There’s a report over at iTWire that has two highly pertinent details. (iTWire – Aussie storage growth above average: Gartner.)

The article is about how Australian spending on storage is growing faster than the rest of the world (IMHO that’s just further proof of how helpful the government stimulus package was), and has two particular points of interest.

First:

The big winner was EMC, which saw its revenue from the region grow from $US533.9 million to $US716.0 million. Most other vendors also saw improved revenues…

That doesn’t surprise me. As an employee of an EMC partner, I know EMC have been very strongly pushing in the Australian market over the last 12 months. I fully believe that other vendors have been pushing hard and (for the most part) achieving good results, but EMC has had a really solid story during this spending cycle, and it’s been paying off – time and time again.

What really didn’t surprise me though was the “but” following that above quote:

…but the biggest loser was Oracle. In 2009, Sun had $US134.4 million revenue in 2009. Now part of Oracle, it only recorded $US82.1 million revenue in 2010

Since the Oracle acquisition of Sun, every single one of my customers who had previously been a large Sun customer has either been resolutely turning away from the vendor, or eyeing them with firm displeasure. Why? Oracle’s higher prices for maintenance and product has had a significant impact on the budgetary options available to one of Sun’s biggest previous customer bases – the educational market. (This, for what it’s worth, is why I penned the article last year, “RIP Solaris“.)

While I’m not normally one to put much stock in analyst reports, this one seems to gel with what I’ve been seeing for the past 12 months.

 

This is an appeal for information.

I’ve heard conflicting stories and I can’t get rock solid clarification from any party. Despite Oracle initially announcing that Sun would continue to OEM NetWorker from EMC, I’ve subsequently been told by several Sun OEM customers that this has been recently abandoned. Since I’ve heard of Sun (under Oracle) dropping other contracts, it’s left me quite curious as to what the heck is going on.
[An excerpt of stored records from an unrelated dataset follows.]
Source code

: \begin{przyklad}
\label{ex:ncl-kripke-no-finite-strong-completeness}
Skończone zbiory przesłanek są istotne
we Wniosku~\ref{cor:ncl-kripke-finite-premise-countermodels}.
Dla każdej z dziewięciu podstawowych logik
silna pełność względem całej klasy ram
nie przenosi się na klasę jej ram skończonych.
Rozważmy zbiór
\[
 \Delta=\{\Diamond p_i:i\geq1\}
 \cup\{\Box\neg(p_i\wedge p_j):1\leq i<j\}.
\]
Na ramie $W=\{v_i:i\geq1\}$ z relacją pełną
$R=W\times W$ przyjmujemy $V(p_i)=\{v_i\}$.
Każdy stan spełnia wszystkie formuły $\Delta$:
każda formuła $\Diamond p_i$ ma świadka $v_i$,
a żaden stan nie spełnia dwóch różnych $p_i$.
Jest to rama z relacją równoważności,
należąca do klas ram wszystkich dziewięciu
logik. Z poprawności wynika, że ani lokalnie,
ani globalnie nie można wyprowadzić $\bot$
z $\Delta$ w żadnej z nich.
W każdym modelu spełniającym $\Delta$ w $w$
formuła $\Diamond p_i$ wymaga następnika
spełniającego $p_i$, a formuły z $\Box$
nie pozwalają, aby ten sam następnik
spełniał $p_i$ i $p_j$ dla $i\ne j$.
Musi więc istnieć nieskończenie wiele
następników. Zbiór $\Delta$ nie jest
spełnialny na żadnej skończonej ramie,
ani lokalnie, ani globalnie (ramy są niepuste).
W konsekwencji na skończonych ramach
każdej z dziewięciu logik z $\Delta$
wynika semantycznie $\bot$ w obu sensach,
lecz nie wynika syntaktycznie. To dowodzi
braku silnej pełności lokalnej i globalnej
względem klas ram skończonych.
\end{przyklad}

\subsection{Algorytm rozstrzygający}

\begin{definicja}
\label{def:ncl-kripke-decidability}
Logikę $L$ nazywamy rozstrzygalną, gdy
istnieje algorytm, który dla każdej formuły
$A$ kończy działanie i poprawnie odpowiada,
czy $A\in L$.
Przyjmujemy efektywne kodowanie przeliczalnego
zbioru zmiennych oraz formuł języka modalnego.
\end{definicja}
If someone can give me a definitive answer, I’d appreciate it.

I want to make it plain – I’m not rumour mongering, just trying to get to the bottom of rumours.

 

There’s been much speculation as to whether Sun under Oracle would retain the EMC NetWorker OEM arrangement.

Finally there’s some details on Sun’s website under the banner “Sun and EMC“. In it, they state:

Sun will continue to OEM the EMC NetWorker software for backup and recovery which enables Sun to continue offering the EMC software as Sun StorageTek Enterprise Backup Software.

So, business as usual?

Unfortunately it looks like “yes”. Don’t get me wrong, I teethed on Solstice Backup, as it was called then – in fact I used Solstice Backup for 4 years before I even installed NetWorker as a non-OEM product.

Here’s the rub: Sun have been woeful at (a) supporting “NetWorker” in the rebadged form, and (b) providing patches in a timely manner. Again and again, I get complaints from Sun OEM customers that Sun takes ages to update their releases in sync with EMC’s releases. I also hear frequent tales of OEM NetWorker support cases with Sun that take forever. Both of these factors well and truly gel with my experience as a Sun customer in the late 90′s, and I’m still hearing the same stories in the hear and now.

Disclaimer: I sell and support EMC NetWorker native. That should have been obvious but I don’t want to be accused of hiding this.

I didn’t think Sun’s statement went far enough. I don’t want to hear that they’re going to continue to OEM NetWorker, I want to hear that they’re going to OEM NetWorker and pick up their game. Release cycles should be much closer tied to NetWorker, support needs to be considerably improved, and patches need to come out sooner to OEM NetWorker as EMC actually release.

If they’re not, then when you factor in the changes that Oracle are making to Solaris OS licensing, I’m expecting that the reasons for people remaining with the OEM version of NetWorker to shrink considerably.